Zeker na de ervaringen in de drie hete en droge zomers (2018-2020), wil Brabants Landschap de hydrologie van het bos op landschapsschaal herstellen. Regenwater moet langer worden vastgehouden en kunnen infiltreren in de bodem. Dat is goed voor de humuslaag en komt de vegetatie ten goede in droge periodes. Het dempen van sloten en greppels helpt daarbij, waardoor bossen weer als sponzen in het landschap kunnen gaan fungeren. Hoe meer regenwater in hoger gelegen bos kan infiltreren, hoe schoner het later als kwel in beekdalen kan uittreden, waar het bijvoorbeeld hooiland en moeras kan voeden.
Bossen op zandgronden zijn gevoelig voor verzuring. Door het bevorderen van minder verzurende boom- en struiksoorten worden deze bossen weerbaarder gemaakt. Sommige boseigenaren zijn hier al grootschalig mee bezig en planten rijkstrooiselsoorten aan als linde, esdoorn, hazelaar en zoete kers. De bladeren van deze bomen verteren snel en zijn rijk aan voedingsstoffen die bijdragen aan een vruchtbare bodem.
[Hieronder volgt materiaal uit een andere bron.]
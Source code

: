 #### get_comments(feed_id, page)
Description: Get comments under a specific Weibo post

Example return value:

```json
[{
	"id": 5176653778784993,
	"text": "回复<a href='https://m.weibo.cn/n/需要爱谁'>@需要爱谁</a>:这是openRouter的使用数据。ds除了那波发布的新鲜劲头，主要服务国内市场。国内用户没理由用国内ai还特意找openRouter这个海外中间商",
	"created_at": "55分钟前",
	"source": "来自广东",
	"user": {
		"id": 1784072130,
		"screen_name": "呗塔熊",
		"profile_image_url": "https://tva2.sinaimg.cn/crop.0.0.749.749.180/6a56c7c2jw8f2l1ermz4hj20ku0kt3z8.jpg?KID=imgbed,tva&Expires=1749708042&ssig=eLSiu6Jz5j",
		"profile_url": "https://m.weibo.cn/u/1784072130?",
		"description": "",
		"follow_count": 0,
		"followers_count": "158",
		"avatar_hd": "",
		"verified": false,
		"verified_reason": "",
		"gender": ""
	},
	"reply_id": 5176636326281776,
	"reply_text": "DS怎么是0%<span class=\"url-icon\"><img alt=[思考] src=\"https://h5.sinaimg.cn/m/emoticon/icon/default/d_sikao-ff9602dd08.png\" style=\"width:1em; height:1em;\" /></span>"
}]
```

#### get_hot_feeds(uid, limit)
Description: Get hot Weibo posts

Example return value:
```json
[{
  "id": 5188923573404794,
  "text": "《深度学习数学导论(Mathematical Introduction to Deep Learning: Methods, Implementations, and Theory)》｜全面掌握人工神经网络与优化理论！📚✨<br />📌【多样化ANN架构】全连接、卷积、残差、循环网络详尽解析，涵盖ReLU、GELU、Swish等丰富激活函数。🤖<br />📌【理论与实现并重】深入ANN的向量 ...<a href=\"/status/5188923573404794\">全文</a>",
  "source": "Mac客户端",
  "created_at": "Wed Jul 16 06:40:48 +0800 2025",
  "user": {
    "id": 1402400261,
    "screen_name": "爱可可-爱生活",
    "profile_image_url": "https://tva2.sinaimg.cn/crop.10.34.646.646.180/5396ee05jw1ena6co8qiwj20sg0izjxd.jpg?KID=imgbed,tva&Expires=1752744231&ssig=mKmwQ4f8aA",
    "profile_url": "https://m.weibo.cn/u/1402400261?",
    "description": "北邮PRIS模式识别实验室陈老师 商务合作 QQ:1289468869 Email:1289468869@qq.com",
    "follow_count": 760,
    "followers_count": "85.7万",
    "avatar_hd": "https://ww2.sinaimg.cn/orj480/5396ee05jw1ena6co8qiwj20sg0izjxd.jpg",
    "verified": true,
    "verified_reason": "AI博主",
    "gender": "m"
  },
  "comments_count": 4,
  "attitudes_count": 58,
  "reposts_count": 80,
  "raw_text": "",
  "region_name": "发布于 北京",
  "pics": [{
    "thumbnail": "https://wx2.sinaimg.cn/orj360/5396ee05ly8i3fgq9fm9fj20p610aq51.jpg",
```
Brabants Landschap doet dit momenteel nog op kleine schaal.
Het toedienen van steenmeel in bos gebeurt slechts bij uitzondering. Steenmeel kan de bodem verbeteren, onder andere door verzuring te verminderen. De effecten ervan lijken positief, maar de bevindingen zijn nog in de experimentele fase. We pakken het kleinschalig op. Bodemverbetering kan soms ook langs een andere weg worden bereikt. Berk en lijsterbes hebben eveneens goed verteerbaar strooisel en het laten liggen van dood hout is sowieso goed voor de bodemvruchtbaarheid.
Bosareaal uitbreiden
De afgelopen jaren is er steeds meer aandacht gekomen voor het uitbreiden van de oppervlakte bos, onder andere door de Brabantse Bossenstrategie van de Provincie. Brabants Landschap draagt graag bij aan meer bos in Brabant en plant jaarlijks enkele tientallen hectaren nieuw bos aan. Soms wordt er ook gekozen voor de spontane ontwikkeling van nieuw bos.
Over de locaties voor nieuw bos wordt goed nagedacht. Er worden geen ecologisch waardevolle graslanden beplant, en ook wordt goed rekening gehouden met de cultuurhistorische waarden van de plek. Soms wordt bos niet vlakdekkend aangeplant, maar wordt het landschap versterkt door aanleg van brede houtsingels.